Exercise directions: Omitting all pictures, retype the entries below exactly as given.
[[ Source records open ]]
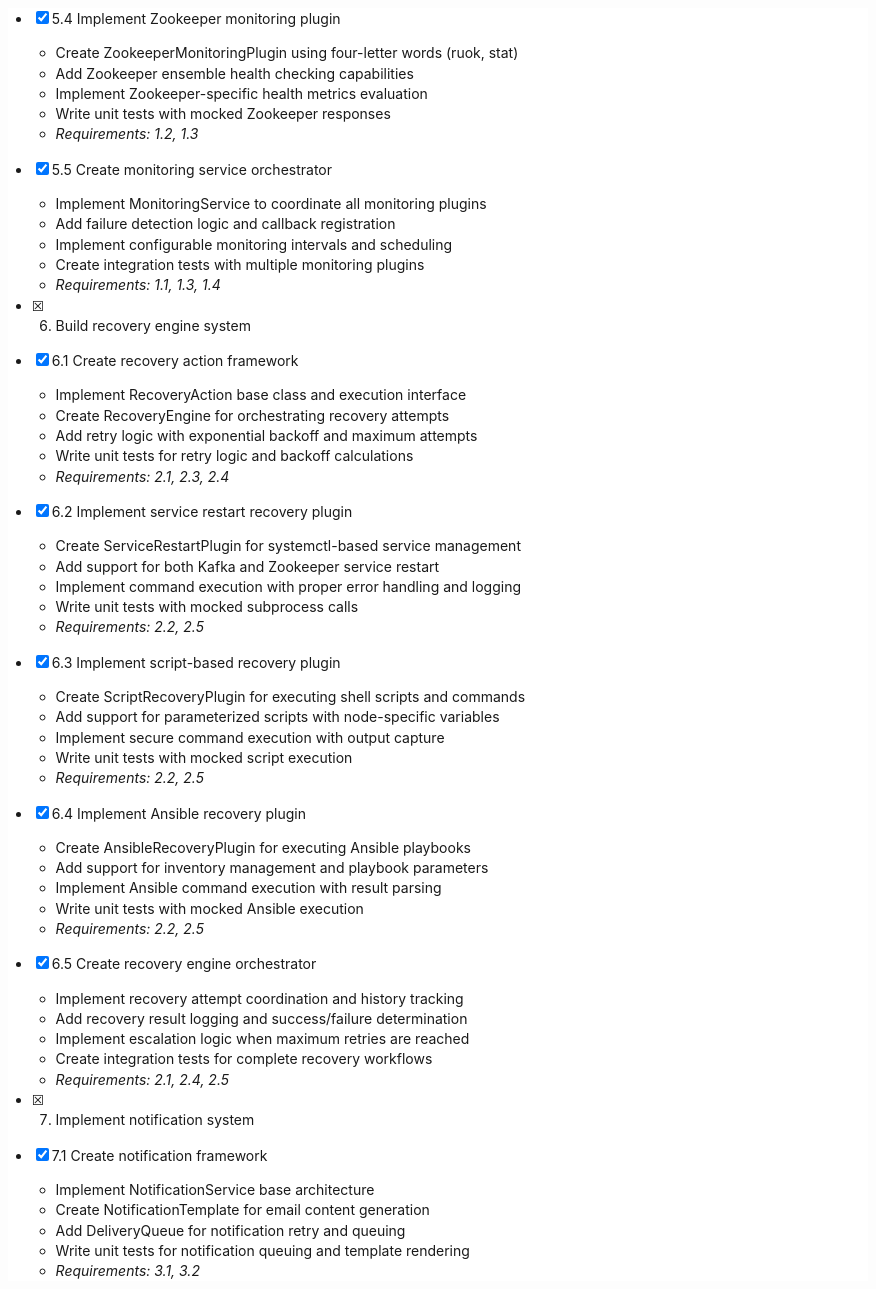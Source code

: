 - [x] 5.4 Implement Zookeeper monitoring plugin
  - Create ZookeeperMonitoringPlugin using four-letter words (ruok, stat)
  - Add Zookeeper ensemble health checking capabilities
  - Implement Zookeeper-specific health metrics evaluation
  - Write unit tests with mocked Zookeeper responses
  - _Requirements: 1.2, 1.3_

- [x] 5.5 Create monitoring service orchestrator
  - Implement MonitoringService to coordinate all monitoring plugins
  - Add failure detection logic and callback registration
  - Implement configurable monitoring intervals and scheduling
  - Create integration tests with multiple monitoring plugins
  - _Requirements: 1.1, 1.3, 1.4_

- [x] 6. Build recovery engine system
- [x] 6.1 Create recovery action framework
  - Implement RecoveryAction base class and execution interface
  - Create RecoveryEngine for orchestrating recovery attempts
  - Add retry logic with exponential backoff and maximum attempts
  - Write unit tests for retry logic and backoff calculations
  - _Requirements: 2.1, 2.3, 2.4_

- [x] 6.2 Implement service restart recovery plugin
  - Create ServiceRestartPlugin for systemctl-based service management
  - Add support for both Kafka and Zookeeper service restart
  - Implement command execution with proper error handling and logging
  - Write unit tests with mocked subprocess calls
  - _Requirements: 2.2, 2.5_

- [x] 6.3 Implement script-based recovery plugin
  - Create ScriptRecoveryPlugin for executing shell scripts and commands
  - Add support for parameterized scripts with node-specific variables
  - Implement secure command execution with output capture
  - Write unit tests with mocked script execution
  - _Requirements: 2.2, 2.5_

- [x] 6.4 Implement Ansible recovery plugin
  - Create AnsibleRecoveryPlugin for executing Ansible playbooks
  - Add support for inventory management and playbook parameters
  - Implement Ansible command execution with result parsing
  - Write unit tests with mocked Ansible execution
  - _Requirements: 2.2, 2.5_

- [x] 6.5 Create recovery engine orchestrator
  - Implement recovery attempt coordination and history tracking
  - Add recovery result logging and success/failure determination
  - Implement escalation logic when maximum retries are reached
  - Create integration tests for complete recovery workflows
  - _Requirements: 2.1, 2.4, 2.5_

- [x] 7. Implement notification system
- [x] 7.1 Create notification framework
  - Implement NotificationService base architecture
  - Create NotificationTemplate for email content generation
  - Add DeliveryQueue for notification retry and queuing
  - Write unit tests for notification queuing and template rendering
  - _Requirements: 3.1, 3.2_
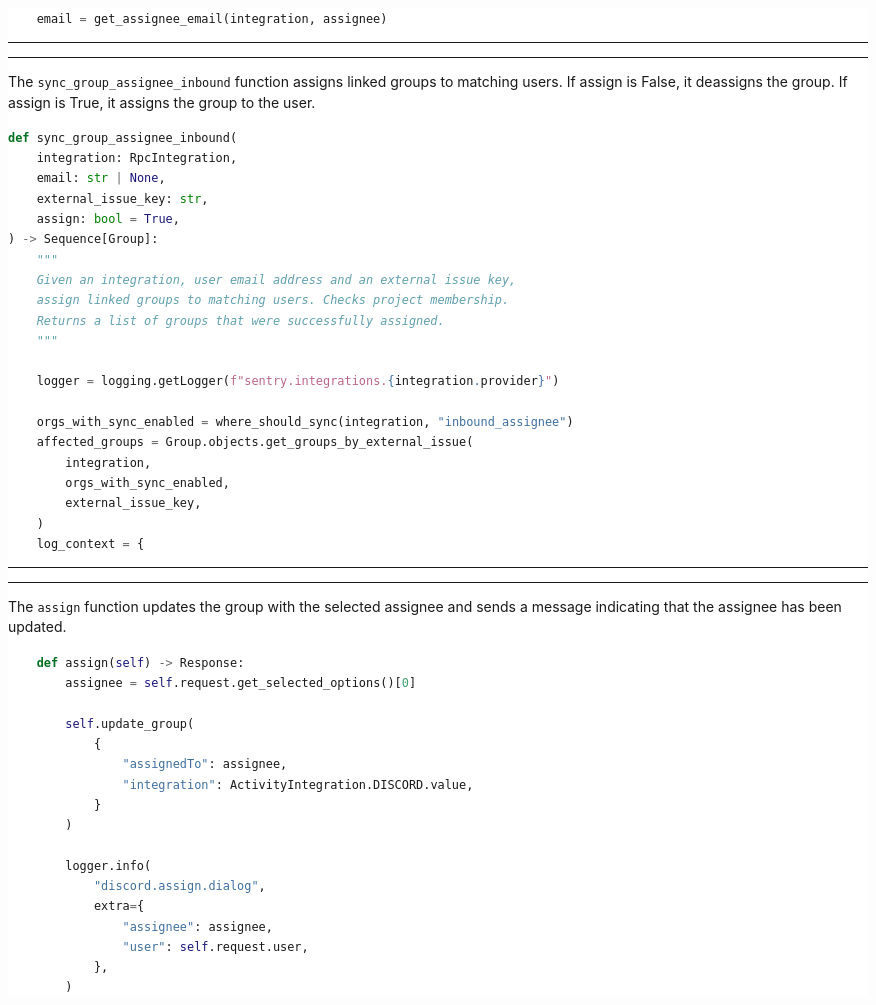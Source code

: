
 ```python
    email = get_assignee_email(integration, assignee)
```

---

</SwmSnippet>

<SwmSnippet path="/src/sentry/integrations/utils/sync.py" line="64">

---

The `sync_group_assignee_inbound` function assigns linked groups to matching users. If assign is False, it deassigns the group. If assign is True, it assigns the group to the user.

```python
def sync_group_assignee_inbound(
    integration: RpcIntegration,
    email: str | None,
    external_issue_key: str,
    assign: bool = True,
) -> Sequence[Group]:
    """
    Given an integration, user email address and an external issue key,
    assign linked groups to matching users. Checks project membership.
    Returns a list of groups that were successfully assigned.
    """

    logger = logging.getLogger(f"sentry.integrations.{integration.provider}")

    orgs_with_sync_enabled = where_should_sync(integration, "inbound_assignee")
    affected_groups = Group.objects.get_groups_by_external_issue(
        integration,
        orgs_with_sync_enabled,
        external_issue_key,
    )
    log_context = {
```

---

</SwmSnippet>

<SwmSnippet path="/src/sentry/integrations/discord/webhooks/message_component.py" line="137">

---

The `assign` function updates the group with the selected assignee and sends a message indicating that the assignee has been updated.

```python
    def assign(self) -> Response:
        assignee = self.request.get_selected_options()[0]

        self.update_group(
            {
                "assignedTo": assignee,
                "integration": ActivityIntegration.DISCORD.value,
            }
        )

        logger.info(
            "discord.assign.dialog",
            extra={
                "assignee": assignee,
                "user": self.request.user,
            },
        )

```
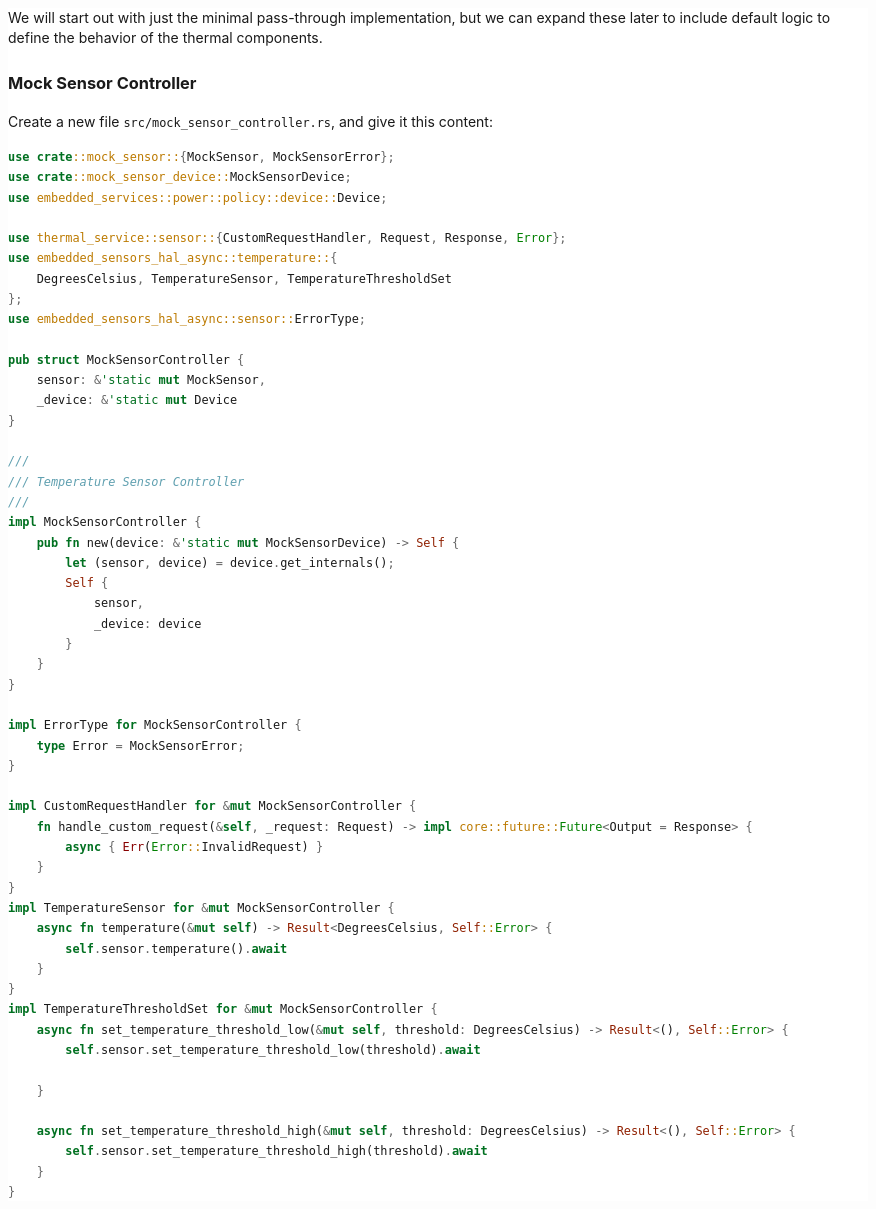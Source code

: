 We will start out with just the minimal pass-through implementation, but we can expand these later to include default logic to define the behavior of the thermal components.

### Mock Sensor Controller
Create a new file `src/mock_sensor_controller.rs`, and give it this content:

```rust
use crate::mock_sensor::{MockSensor, MockSensorError};
use crate::mock_sensor_device::MockSensorDevice;
use embedded_services::power::policy::device::Device;

use thermal_service::sensor::{CustomRequestHandler, Request, Response, Error};
use embedded_sensors_hal_async::temperature::{
    DegreesCelsius, TemperatureSensor, TemperatureThresholdSet
};
use embedded_sensors_hal_async::sensor::ErrorType;

pub struct MockSensorController {
    sensor: &'static mut MockSensor,
    _device: &'static mut Device
}

///
/// Temperature Sensor Controller
/// 
impl MockSensorController {
    pub fn new(device: &'static mut MockSensorDevice) -> Self {
        let (sensor, device) = device.get_internals();
        Self {
            sensor,
            _device: device
        }
    }
}

impl ErrorType for MockSensorController {
    type Error = MockSensorError;
}

impl CustomRequestHandler for &mut MockSensorController {
    fn handle_custom_request(&self, _request: Request) -> impl core::future::Future<Output = Response> {
        async { Err(Error::InvalidRequest) }
    }
}
impl TemperatureSensor for &mut MockSensorController {
    async fn temperature(&mut self) -> Result<DegreesCelsius, Self::Error> {
        self.sensor.temperature().await
    }
}
impl TemperatureThresholdSet for &mut MockSensorController {
    async fn set_temperature_threshold_low(&mut self, threshold: DegreesCelsius) -> Result<(), Self::Error> {
        self.sensor.set_temperature_threshold_low(threshold).await

    }

    async fn set_temperature_threshold_high(&mut self, threshold: DegreesCelsius) -> Result<(), Self::Error> {
        self.sensor.set_temperature_threshold_high(threshold).await
    }
}
```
[[ Source records closed ]]
Response:
Source code

: - [x] 5.4 Implement Zookeeper monitoring plugin
  - Create ZookeeperMonitoringPlugin using four-letter words (ruok, stat)
  - Add Zookeeper ensemble health checking capabilities
  - Implement Zookeeper-specific health metrics evaluation
  - Write unit tests with mocked Zookeeper responses
  - _Requirements: 1.2, 1.3_

- [x] 5.5 Create monitoring service orchestrator
  - Implement MonitoringService to coordinate all monitoring plugins
  - Add failure detection logic and callback registration
  - Implement configurable monitoring intervals and scheduling
  - Create integration tests with multiple monitoring plugins
  - _Requirements: 1.1, 1.3, 1.4_

- [x] 6. Build recovery engine system
- [x] 6.1 Create recovery action framework
  - Implement RecoveryAction base class and execution interface
  - Create RecoveryEngine for orchestrating recovery attempts
  - Add retry logic with exponential backoff and maximum attempts
  - Write unit tests for retry logic and backoff calculations
  - _Requirements: 2.1, 2.3, 2.4_

- [x] 6.2 Implement service restart recovery plugin
  - Create ServiceRestartPlugin for systemctl-based service management
  - Add support for both Kafka and Zookeeper service restart
  - Implement command execution with proper error handling and logging
  - Write unit tests with mocked subprocess calls
  - _Requirements: 2.2, 2.5_

- [x] 6.3 Implement script-based recovery plugin
  - Create ScriptRecoveryPlugin for executing shell scripts and commands
  - Add support for parameterized scripts with node-specific variables
  - Implement secure command execution with output capture
  - Write unit tests with mocked script execution
  - _Requirements: 2.2, 2.5_

- [x] 6.4 Implement Ansible recovery plugin
  - Create AnsibleRecoveryPlugin for executing Ansible playbooks
  - Add support for inventory management and playbook parameters
  - Implement Ansible command execution with result parsing
  - Write unit tests with mocked Ansible execution
  - _Requirements: 2.2, 2.5_

- [x] 6.5 Create recovery engine orchestrator
  - Implement recovery attempt coordination and history tracking
  - Add recovery result logging and success/failure determination
  - Implement escalation logic when maximum retries are reached
  - Create integration tests for complete recovery workflows
  - _Requirements: 2.1, 2.4, 2.5_

- [x] 7. Implement notification system
- [x] 7.1 Create notification framework
  - Implement NotificationService base architecture
  - Create NotificationTemplate for email content generation
  - Add DeliveryQueue for notification retry and queuing
  - Write unit tests for notification queuing and template rendering
  - _Requirements: 3.1, 3.2_
Source code

:
 ```python
    email = get_assignee_email(integration, assignee)
```

---

</SwmSnippet>

<SwmSnippet path="/src/sentry/integrations/utils/sync.py" line="64">

---

The `sync_group_assignee_inbound` function assigns linked groups to matching users. If assign is False, it deassigns the group. If assign is True, it assigns the group to the user.

```python
def sync_group_assignee_inbound(
    integration: RpcIntegration,
    email: str | None,
    external_issue_key: str,
    assign: bool = True,
) -> Sequence[Group]:
    """
    Given an integration, user email address and an external issue key,
    assign linked groups to matching users. Checks project membership.
    Returns a list of groups that were successfully assigned.
    """

    logger = logging.getLogger(f"sentry.integrations.{integration.provider}")

    orgs_with_sync_enabled = where_should_sync(integration, "inbound_assignee")
    affected_groups = Group.objects.get_groups_by_external_issue(
        integration,
        orgs_with_sync_enabled,
        external_issue_key,
    )
    log_context = {
```

---

</SwmSnippet>

<SwmSnippet path="/src/sentry/integrations/discord/webhooks/message_component.py" line="137">

---

The `assign` function updates the group with the selected assignee and sends a message indicating that the assignee has been updated.

```python
    def assign(self) -> Response:
        assignee = self.request.get_selected_options()[0]

        self.update_group(
            {
                "assignedTo": assignee,
                "integration": ActivityIntegration.DISCORD.value,
            }
        )

        logger.info(
            "discord.assign.dialog",
            extra={
                "assignee": assignee,
                "user": self.request.user,
            },
        )

```
Source code

: We will start out with just the minimal pass-through implementation, but we can expand these later to include default logic to define the behavior of the thermal components.

### Mock Sensor Controller
Create a new file `src/mock_sensor_controller.rs`, and give it this content:

```rust
use crate::mock_sensor::{MockSensor, MockSensorError};
use crate::mock_sensor_device::MockSensorDevice;
use embedded_services::power::policy::device::Device;

use thermal_service::sensor::{CustomRequestHandler, Request, Response, Error};
use embedded_sensors_hal_async::temperature::{
    DegreesCelsius, TemperatureSensor, TemperatureThresholdSet
};
use embedded_sensors_hal_async::sensor::ErrorType;

pub struct MockSensorController {
    sensor: &'static mut MockSensor,
    _device: &'static mut Device
}

///
/// Temperature Sensor Controller
/// 
impl MockSensorController {
    pub fn new(device: &'static mut MockSensorDevice) -> Self {
        let (sensor, device) = device.get_internals();
        Self {
            sensor,
            _device: device
        }
    }
}

impl ErrorType for MockSensorController {
    type Error = MockSensorError;
}

impl CustomRequestHandler for &mut MockSensorController {
    fn handle_custom_request(&self, _request: Request) -> impl core::future::Future<Output = Response> {
        async { Err(Error::InvalidRequest) }
    }
}
impl TemperatureSensor for &mut MockSensorController {
    async fn temperature(&mut self) -> Result<DegreesCelsius, Self::Error> {
        self.sensor.temperature().await
    }
}
impl TemperatureThresholdSet for &mut MockSensorController {
    async fn set_temperature_threshold_low(&mut self, threshold: DegreesCelsius) -> Result<(), Self::Error> {
        self.sensor.set_temperature_threshold_low(threshold).await

    }

    async fn set_temperature_threshold_high(&mut self, threshold: DegreesCelsius) -> Result<(), Self::Error> {
        self.sensor.set_temperature_threshold_high(threshold).await
    }
}
```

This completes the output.